Specialty trades are essential to the residential and non-residential construction industry. Specialty trades include masons, plumbers, painters, electricians and other subcontractor professions. The purpose of this post is to highlight the difference in volatility between employees of subcontracting companies and one-person firms and also the importance of considering both employees and one-person firms in specialty trades. A total picture of the labor shortage in residential construction requires a look at the one-person specialty trade firm.
A one-person firm has no paid employees and is subject to individual federal income taxes rather than corporate. In 2012, average receipts for specialty trade one-person firms were just over $47,000. The relatively small size suggests one-person firms do not have significant fixed costs and hence these firms are likely more flexible in downturn.
The chart below shows the number of special trade employees and specialty trade one-person firms from 2002 to 2012; the latest year available for one-person firms. The decline in one-person firms is less severe than employment within multi-employee firms.

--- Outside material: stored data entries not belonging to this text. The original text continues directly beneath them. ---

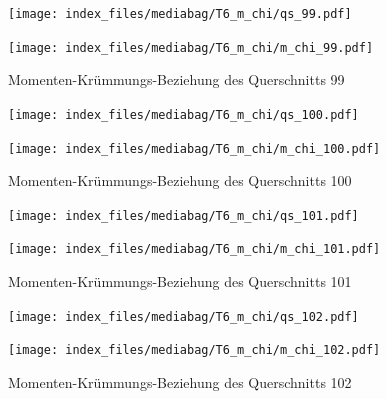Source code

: \documentclass[
  11pt,
  letterpaper,
]{scrreprt}
\begin{document}
\begin{figure}[H]

\begin{minipage}{0.50\linewidth}
\texttt{[image: index\_files/mediabag/T6\_m\_chi/qs\_99.pdf]}\end{minipage}%
%
\begin{minipage}{0.50\linewidth}
\texttt{[image: index\_files/mediabag/T6\_m\_chi/m\_chi\_99.pdf]}\end{minipage}%

\caption{\label{fig-mchi_anhang}Momenten-Krümmungs-Beziehung des
Querschnitts 99}

\end{figure}%

\begin{figure}[H]

\begin{minipage}{0.50\linewidth}
\texttt{[image: index\_files/mediabag/T6\_m\_chi/qs\_100.pdf]}\end{minipage}%
%
\begin{minipage}{0.50\linewidth}
\texttt{[image: index\_files/mediabag/T6\_m\_chi/m\_chi\_100.pdf]}\end{minipage}%

\caption{\label{fig-mchi_anhang}Momenten-Krümmungs-Beziehung des
Querschnitts 100}

\end{figure}%

\begin{figure}[H]

\begin{minipage}{0.50\linewidth}
\texttt{[image: index\_files/mediabag/T6\_m\_chi/qs\_101.pdf]}\end{minipage}%
%
\begin{minipage}{0.50\linewidth}
\texttt{[image: index\_files/mediabag/T6\_m\_chi/m\_chi\_101.pdf]}\end{minipage}%

\caption{\label{fig-mchi_anhang}Momenten-Krümmungs-Beziehung des
Querschnitts 101}

\end{figure}%

\begin{figure}[H]

\begin{minipage}{0.50\linewidth}
\texttt{[image: index\_files/mediabag/T6\_m\_chi/qs\_102.pdf]}\end{minipage}%
%
\begin{minipage}{0.50\linewidth}
\texttt{[image: index\_files/mediabag/T6\_m\_chi/m\_chi\_102.pdf]}\end{minipage}%

\caption{\label{fig-mchi_anhang}Momenten-Krümmungs-Beziehung des
Querschnitts 102}

\end{figure}%
\end{document}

The peak for multi-employee firm employment was in 2006 with just over 4.9 million workers. The number of specialty trade employees currently stands at just over 3.5 million. The peak for one-person firms was in 2007 with just over 1.9 million workers. The number of one-person firms currently stands at just under 1.7 million.
Year-over-year changes in annual figures highlight the difference in volatility between company employees and one-person firms. The second chart shows the annual change in workers between company employees and one-person firms. For example, companies’ lost almost 750,000 employees while one-person firms decreased by just over 67,000 in 2009.
Year-over-year percent change shows similar lower volatility in one-person firms versus company employment. Employment in multi-employee firms decreased 12.2% from 2007 to 2008 and 19.4% from 2008 to 2009 while one-person declined by 5.4% from 2007 to 2008 and 3.7% from 2008 to 2009.
The housing market relies heavily on specialty trades or subcontrators. Employment statistics for multi-employee firms do not provide a complete picture of the labor resources available to home builders. One-person firms are flexible enough to fill in for when demand fluctuates and small enough to be able to survive when cycles reduce demand.